Saber quais são as áreas de caça é outro alvo do projeto, o que vai permitir ir ao terreno e avaliar a disponibilidade de alimento. Os tartaranhões-caçadores comem principalmente gafanhotos e outros insetos, mas também pequenos roedores e passeriformes.
Quanto às crias de tartaranhão, outro objetivo é perceber quantas sobrevivem depois de deixarem os ninhos ou de serem libertadas na natureza, para que áreas voam a seguir e – tal como nos adultos – se aí haverá alimentos suficientes. “Ao fim de uma a duas semanas após saírem do ninho, os juvenis dão início a movimentos dispersivos, ainda numa fase pré-migratória. As áreas para onde dispersam são importantes para a sobrevivência da espécie, pois permitem que estas aves acumulem combustível para a migração”, descreve o investigador. “Queremos saber o que é que torna essas áreas interessantes para os juvenis.”
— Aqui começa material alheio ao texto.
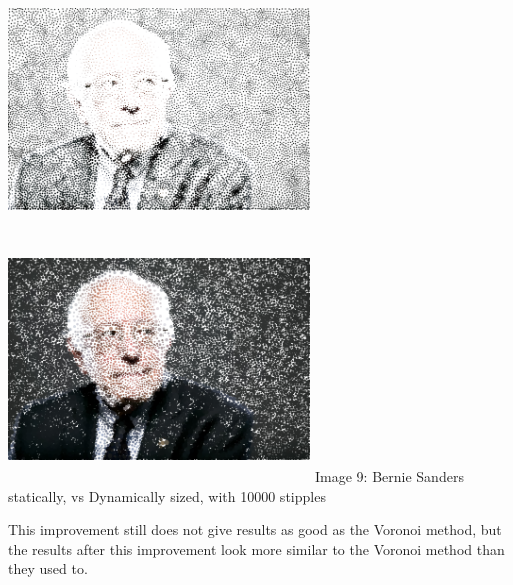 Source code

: \documentclass[11pt]{article}
\begin{document}
\includegraphics[width=8cm, height=6.5cm]{sanders-old-10000.png} 
\includegraphics[width=8cm, height=6.5cm]{sanders-new-10000.png}
\newline Image 9: Bernie Sanders statically, vs Dynamically sized, with 10000 stipples 

This improvement still does not give results as good as the Voronoi method, but the results after this improvement look more similar to the Voronoi method than they used to. 





\end{document}
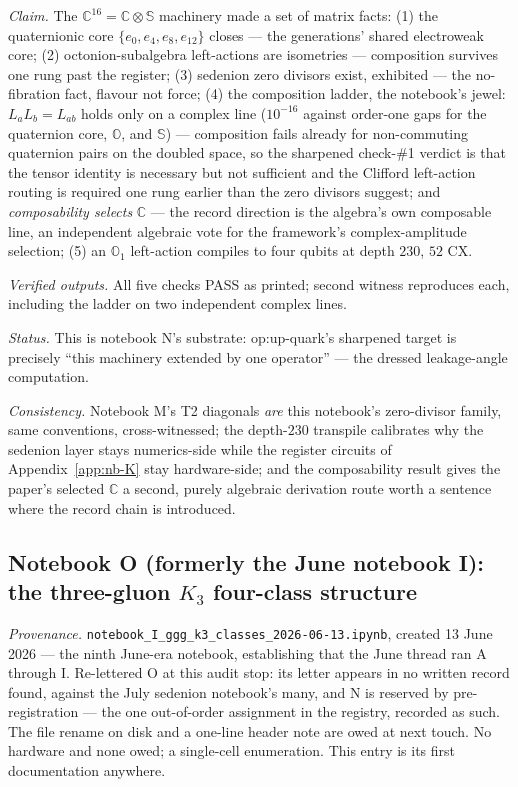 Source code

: \emph{Claim.} The $\mathbb{C}^{16} = \mathbb{C} \otimes \mathbb{S}$ machinery made a set of
matrix facts: (1) the quaternionic core $\{e_{0}, e_{4}, e_{8}, e_{12}\}$ closes --- the
generations' shared electroweak core; (2) octonion-subalgebra left-actions are isometries ---
composition survives one rung past the register; (3) sedenion zero divisors exist, exhibited
--- the no-fibration fact, flavour not force; (4) the composition ladder, the notebook's jewel:
$L_{a}L_{b} = L_{ab}$ holds only on a complex line ($10^{-16}$ against order-one gaps for the
quaternion core, $\mathbb{O}$, and $\mathbb{S}$) --- composition fails already for
non-commuting quaternion pairs on the doubled space, so the sharpened check-\#1 verdict is that
the tensor identity is necessary but not sufficient and the Clifford left-action routing is
required one rung earlier than the zero divisors suggest; and \emph{composability selects}
$\mathbb{C}$ --- the record direction is the algebra's own composable line, an independent
algebraic vote for the framework's complex-amplitude selection; (5) an $\mathbb{O}_{1}$
left-action compiles to four qubits at depth $230$, $52$ CX.

\emph{Verified outputs.} All five checks PASS as printed; second witness reproduces each,
including the ladder on two independent complex lines.

\emph{Status.} This is notebook N's substrate: op:up-quark's sharpened target is precisely
``this machinery extended by one operator'' --- the dressed leakage-angle computation.

\emph{Consistency.} Notebook M's T2 diagonals \emph{are} this notebook's zero-divisor family,
same conventions, cross-witnessed; the depth-$230$ transpile calibrates why the sedenion layer
stays numerics-side while the register circuits of Appendix~\ref{app:nb-K} stay hardware-side;
and the composability result gives the paper's selected $\mathbb{C}$ a second, purely algebraic
derivation route worth a sentence where the record chain is introduced.

\subsection{Notebook O (formerly the June notebook I): the three-gluon $K_{3}$ four-class
structure}
\label{app:nb-O}

\emph{Provenance.} \texttt{notebook\_I\_ggg\_k3\_classes\_2026-06-13.ipynb}, created 13 June
2026 --- the ninth June-era notebook, establishing that the June thread ran A through I.
Re-lettered O at this audit stop: its letter appears in no written record found, against the
July sedenion notebook's many, and N is reserved by pre-registration --- the one out-of-order
assignment in the registry, recorded as such. The file rename on disk and a one-line header
note are owed at next touch. No hardware and none owed; a single-cell enumeration. This entry
is its first documentation anywhere.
Depois de concluídas todas as marcações, no final de julho, a equipa do CIBIO terá cerca de um mês para acompanhar as aves adultas em território nacional – os primeiros começam a partir para África logo no final de Agosto – e cerca de dois meses para estudar os juvenis, que iniciam a migração nos últimos dias de setembro.
Será então altura para estudar são as áreas de invernada da espécie, no continente africano, e o trajeto que os tartaranhões-caçadores percorrem para ali chegar antes de regressarem a Portugal, em meados de abril do próximo ano.
O LIFE SOS Pygargus conta com 17 parceiros, dos quais 13 são entidades portuguesas e quatro são espanholas.